Content starts

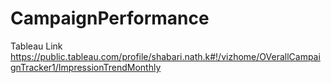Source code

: # CampaignPerformance

Tableau Link
https://public.tableau.com/profile/shabari.nath.k#!/vizhome/OVerallCampaignTracker1/ImpressionTrendMonthly
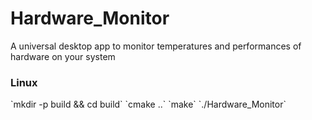# Hardware_Monitor
A universal desktop app to monitor temperatures and performances of hardware on your system

<h3>Linux</h3>
`mkdir -p build && cd build`
`cmake ..`
`make`
`./Hardware_Monitor`
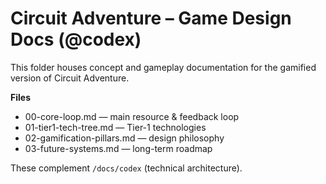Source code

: # Circuit Adventure – Game Design Docs (@codex)

This folder houses concept and gameplay documentation for the gamified version of Circuit Adventure.

**Files**
- 00-core-loop.md — main resource & feedback loop
- 01-tier1-tech-tree.md — Tier-1 technologies
- 02-gamification-pillars.md — design philosophy
- 03-future-systems.md — long-term roadmap

These complement `/docs/codex` (technical architecture).
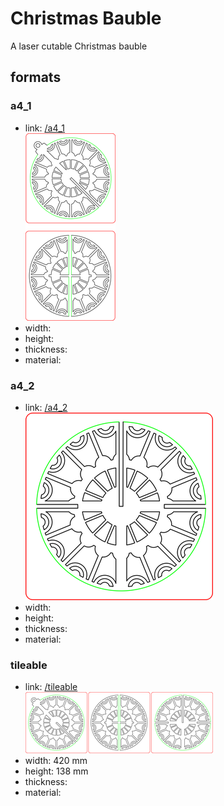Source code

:# Christmas Bauble
A laser cutable Christmas bauble

## formats

### a4_1
* link: [/a4_1](a4_1)  
![](a4_1/working_300.png)  
* width:   
* height:   
* thickness:   
* material:   
 

### a4_2
* link: [/a4_2](a4_2)  
![](a4_2/working_300.png)  
* width:   
* height:   
* thickness:   
* material:   
 

### tileable
* link: [/tileable](tileable)  
![](tileable/working_300.png)  
* width: 420 mm  
* height: 138 mm  
* thickness:   
* material:   
 

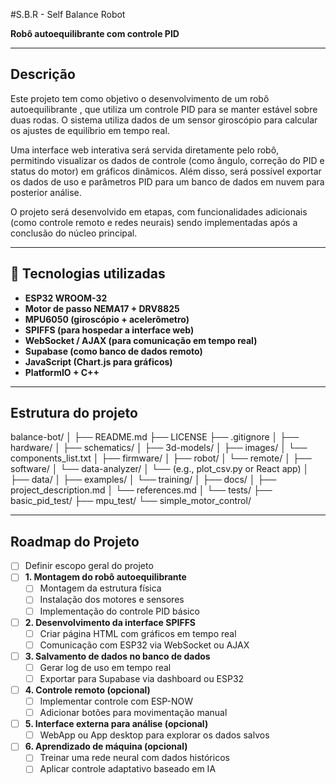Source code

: #S.B.R - Self Balance Robot

**Robô autoequilibrante com controle PID**

---

##  Descrição

Este projeto tem como objetivo o desenvolvimento de um robô autoequilibrante , que utiliza um controle PID para se manter estável sobre duas rodas. O sistema utiliza dados de um sensor giroscópio para calcular os ajustes de equilíbrio em tempo real.

Uma interface web interativa será servida diretamente pelo robô, permitindo visualizar os dados de controle (como ângulo, correção do PID e status do motor) em gráficos dinâmicos. Além disso, será possível exportar os dados de uso e parâmetros PID para um banco de dados em nuvem para posterior análise.

O projeto será desenvolvido em etapas, com funcionalidades adicionais (como controle remoto e redes neurais) sendo implementadas após a conclusão do núcleo principal.

---

## 🔧 Tecnologias utilizadas

- **ESP32 WROOM-32**
- **Motor de passo NEMA17 + DRV8825**
- **MPU6050 (giroscópio + acelerômetro)**
- **SPIFFS (para hospedar a interface web)**
- **WebSocket / AJAX (para comunicação em tempo real)**
- **Supabase (como banco de dados remoto)**
- **JavaScript (Chart.js para gráficos)**
- **PlatformIO + C++**

---

##  Estrutura do projeto

balance-bot/
│
├── README.md
├── LICENSE
├── .gitignore
│
├── hardware/
│   ├── schematics/
│   ├── 3d-models/
│   ├── images/
│   └── components_list.txt
│
├── firmware/
│   ├── robot/
│   └── remote/
│
├── software/
│   └── data-analyzer/
│       └── (e.g., plot_csv.py or React app)
│
├── data/
│   ├── examples/
│   └── training/
│
├── docs/
│   ├── project_description.md
│   └── references.md
│
└── tests/
├── basic_pid_test/
├── mpu_test/
└── simple_motor_control/

---

## Roadmap do Projeto

  - [ ] Definir escopo geral do projeto
  - [ ] **1. Montagem do robô autoequilibrante**
    - [ ] Montagem da estrutura física
    - [ ] Instalação dos motores e sensores
    - [ ] Implementação do controle PID básico
  - [ ] **2. Desenvolvimento da interface SPIFFS**
    - [ ] Criar página HTML com gráficos em tempo real
    - [ ] Comunicação com ESP32 via WebSocket ou AJAX
  - [ ] **3. Salvamento de dados no banco de dados**
    - [ ] Gerar log de uso em tempo real
    - [ ] Exportar para Supabase via dashboard ou ESP32
  - [ ] **4. Controle remoto (opcional)**
    - [ ] Implementar controle com ESP-NOW
    - [ ] Adicionar botões para movimentação manual
  - [ ] **5. Interface externa para análise (opcional)**
    - [ ] WebApp ou App desktop para explorar os dados salvos
  - [ ] **6. Aprendizado de máquina (opcional)**
    - [ ] Treinar uma rede neural com dados históricos
    - [ ] Aplicar controle adaptativo baseado em IA
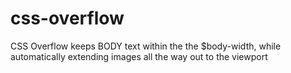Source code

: # css-overflow
CSS Overflow keeps BODY text within the the $body-width, while automatically extending images all the way out to the viewport
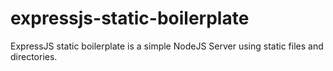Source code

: expressjs-static-boilerplate
============================

ExpressJS static boilerplate is a simple NodeJS Server using static files and directories.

Content ends

[About this task]
Every line of the data above is to be set down word for word, with the pictures left out.

[Reply]
Source code

: # CampaignPerformance

Tableau Link
https://public.tableau.com/profile/shabari.nath.k#!/vizhome/OVerallCampaignTracker1/ImpressionTrendMonthly
# Hardware_Monitor
A universal desktop app to monitor temperatures and performances of hardware on your system

<h3>Linux</h3>
`mkdir -p build && cd build`
`cmake ..`
`make`
`./Hardware_Monitor`
Source code

: # Circuit Adventure – Game Design Docs (@codex)

This folder houses concept and gameplay documentation for the gamified version of Circuit Adventure.

**Files**
- 00-core-loop.md — main resource & feedback loop
- 01-tier1-tech-tree.md — Tier-1 technologies
- 02-gamification-pillars.md — design philosophy
- 03-future-systems.md — long-term roadmap

These complement `/docs/codex` (technical architecture).
Source code

:# Christmas Bauble
A laser cutable Christmas bauble

## formats

### a4_1
* link: [/a4_1](a4_1)  
![](a4_1/working_300.png)  
* width:   
* height:   
* thickness:   
* material:   
 

### a4_2
* link: [/a4_2](a4_2)  
![](a4_2/working_300.png)  
* width:   
* height:   
* thickness:   
* material:   
 

### tileable
* link: [/tileable](tileable)  
![](tileable/working_300.png)  
* width: 420 mm  
* height: 138 mm  
* thickness:   
* material:   
 

Source code

: #S.B.R - Self Balance Robot

**Robô autoequilibrante com controle PID**

---

##  Descrição

Este projeto tem como objetivo o desenvolvimento de um robô autoequilibrante , que utiliza um controle PID para se manter estável sobre duas rodas. O sistema utiliza dados de um sensor giroscópio para calcular os ajustes de equilíbrio em tempo real.

Uma interface web interativa será servida diretamente pelo robô, permitindo visualizar os dados de controle (como ângulo, correção do PID e status do motor) em gráficos dinâmicos. Além disso, será possível exportar os dados de uso e parâmetros PID para um banco de dados em nuvem para posterior análise.

O projeto será desenvolvido em etapas, com funcionalidades adicionais (como controle remoto e redes neurais) sendo implementadas após a conclusão do núcleo principal.

---

## 🔧 Tecnologias utilizadas

- **ESP32 WROOM-32**
- **Motor de passo NEMA17 + DRV8825**
- **MPU6050 (giroscópio + acelerômetro)**
- **SPIFFS (para hospedar a interface web)**
- **WebSocket / AJAX (para comunicação em tempo real)**
- **Supabase (como banco de dados remoto)**
- **JavaScript (Chart.js para gráficos)**
- **PlatformIO + C++**

---

##  Estrutura do projeto

balance-bot/
│
├── README.md
├── LICENSE
├── .gitignore
│
├── hardware/
│   ├── schematics/
│   ├── 3d-models/
│   ├── images/
│   └── components_list.txt
│
├── firmware/
│   ├── robot/
│   └── remote/
│
├── software/
│   └── data-analyzer/
│       └── (e.g., plot_csv.py or React app)
│
├── data/
│   ├── examples/
│   └── training/
│
├── docs/
│   ├── project_description.md
│   └── references.md
│
└── tests/
├── basic_pid_test/
├── mpu_test/
└── simple_motor_control/

---

## Roadmap do Projeto

  - [ ] Definir escopo geral do projeto
  - [ ] **1. Montagem do robô autoequilibrante**
    - [ ] Montagem da estrutura física
    - [ ] Instalação dos motores e sensores
    - [ ] Implementação do controle PID básico
  - [ ] **2. Desenvolvimento da interface SPIFFS**
    - [ ] Criar página HTML com gráficos em tempo real
    - [ ] Comunicação com ESP32 via WebSocket ou AJAX
  - [ ] **3. Salvamento de dados no banco de dados**
    - [ ] Gerar log de uso em tempo real
    - [ ] Exportar para Supabase via dashboard ou ESP32
  - [ ] **4. Controle remoto (opcional)**
    - [ ] Implementar controle com ESP-NOW
    - [ ] Adicionar botões para movimentação manual
  - [ ] **5. Interface externa para análise (opcional)**
    - [ ] WebApp ou App desktop para explorar os dados salvos
  - [ ] **6. Aprendizado de máquina (opcional)**
    - [ ] Treinar uma rede neural com dados históricos
    - [ ] Aplicar controle adaptativo baseado em IA
Source code

: # css-overflow
CSS Overflow keeps BODY text within the the $body-width, while automatically extending images all the way out to the viewport
Source code

: expressjs-static-boilerplate
============================

ExpressJS static boilerplate is a simple NodeJS Server using static files and directories.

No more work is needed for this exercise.